Courtesy Experimenter Gallery

Naeem Mohaiemen’s Metal Mastan (2025)

Courtesy Experimenter Gallery


Naeem Mohaiemen, Metal Mastan (2025)

After the end of the Cold War, the Soviet Cultural Centre in Dhaka hosted flamenco and yoga classes and chess competitions, as well as underground heavy, black and death metal concerts. One day in 2017 the Bangla metal band NekroHowl was scheduled to give a farewell concert there; the singer was heading to university in the US. Thirty years earlier, Naeem Mohaiemen had witnessed a similar moment with his classmates: the earliest Bangla metal bands, Warfaze and RockStrata, both came out of the same Jesuit missionary school he attended. In 1989 the band members left for the US. Now they still practice in basements but they have college-aged children and the flamboyant guitarist is an Apple software engineer. Where will NekroHowl be in 30 years? Mohaiemen’s video Metal Mastan (2025) provides a tentative answer.

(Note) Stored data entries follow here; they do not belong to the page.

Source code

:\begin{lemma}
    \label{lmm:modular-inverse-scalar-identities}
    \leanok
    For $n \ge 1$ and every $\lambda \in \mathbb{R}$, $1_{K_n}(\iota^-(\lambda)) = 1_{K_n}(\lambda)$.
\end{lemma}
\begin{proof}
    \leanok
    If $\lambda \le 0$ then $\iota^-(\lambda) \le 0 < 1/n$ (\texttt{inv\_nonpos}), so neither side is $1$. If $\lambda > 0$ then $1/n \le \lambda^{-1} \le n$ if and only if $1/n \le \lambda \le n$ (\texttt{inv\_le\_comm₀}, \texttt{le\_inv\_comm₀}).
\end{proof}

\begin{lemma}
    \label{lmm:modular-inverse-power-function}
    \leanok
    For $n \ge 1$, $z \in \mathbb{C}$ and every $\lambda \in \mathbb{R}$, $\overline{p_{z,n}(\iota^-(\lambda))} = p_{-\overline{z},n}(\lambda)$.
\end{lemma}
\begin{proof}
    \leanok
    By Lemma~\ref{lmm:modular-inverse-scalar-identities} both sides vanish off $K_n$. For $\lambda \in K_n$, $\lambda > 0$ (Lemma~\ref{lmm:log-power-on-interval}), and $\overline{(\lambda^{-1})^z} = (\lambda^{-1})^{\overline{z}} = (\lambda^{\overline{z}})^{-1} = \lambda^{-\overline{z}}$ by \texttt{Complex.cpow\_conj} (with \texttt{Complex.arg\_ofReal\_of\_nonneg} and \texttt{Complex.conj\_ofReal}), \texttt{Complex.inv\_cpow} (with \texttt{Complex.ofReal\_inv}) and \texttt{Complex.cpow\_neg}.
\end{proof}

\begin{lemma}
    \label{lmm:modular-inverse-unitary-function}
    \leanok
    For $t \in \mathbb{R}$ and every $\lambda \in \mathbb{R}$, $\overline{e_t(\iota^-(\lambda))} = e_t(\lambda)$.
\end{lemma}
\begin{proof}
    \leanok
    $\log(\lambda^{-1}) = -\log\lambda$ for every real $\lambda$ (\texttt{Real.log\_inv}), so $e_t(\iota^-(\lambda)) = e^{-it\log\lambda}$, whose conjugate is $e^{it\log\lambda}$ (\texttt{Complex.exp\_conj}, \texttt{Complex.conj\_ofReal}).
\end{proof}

Wilhelm Sasnal’s Portrait of a Woman (2023)

Courtesy Verein by Association

Wilhelm Sasnal, Portrait of a Woman (2023)

Executed in black ink, Portrait of a Woman (2023) is based on one of the photographs of anonymous women taken in summer 1941 at Warsaw’s Jewish Ghetto by the German soldier Willy Georg. With authorisation from his superiors in the Nazi occupation forces in Poland, Georg entered the Ghetto and shot five rolls of film with his Leica. One was confiscated, together with the camera, by a German patrol that stopped him, but Georg developed the four remaining rolls in a photo lab in Warsaw and sent the negatives to his wife in Münster. In 1993, the photographs were published by Rafael Felix Scharf, a Polish Jew who emigrated to London in 1938 and became one of the founders of the Institute for Polish-Jewish Studies in Oxford in 1984.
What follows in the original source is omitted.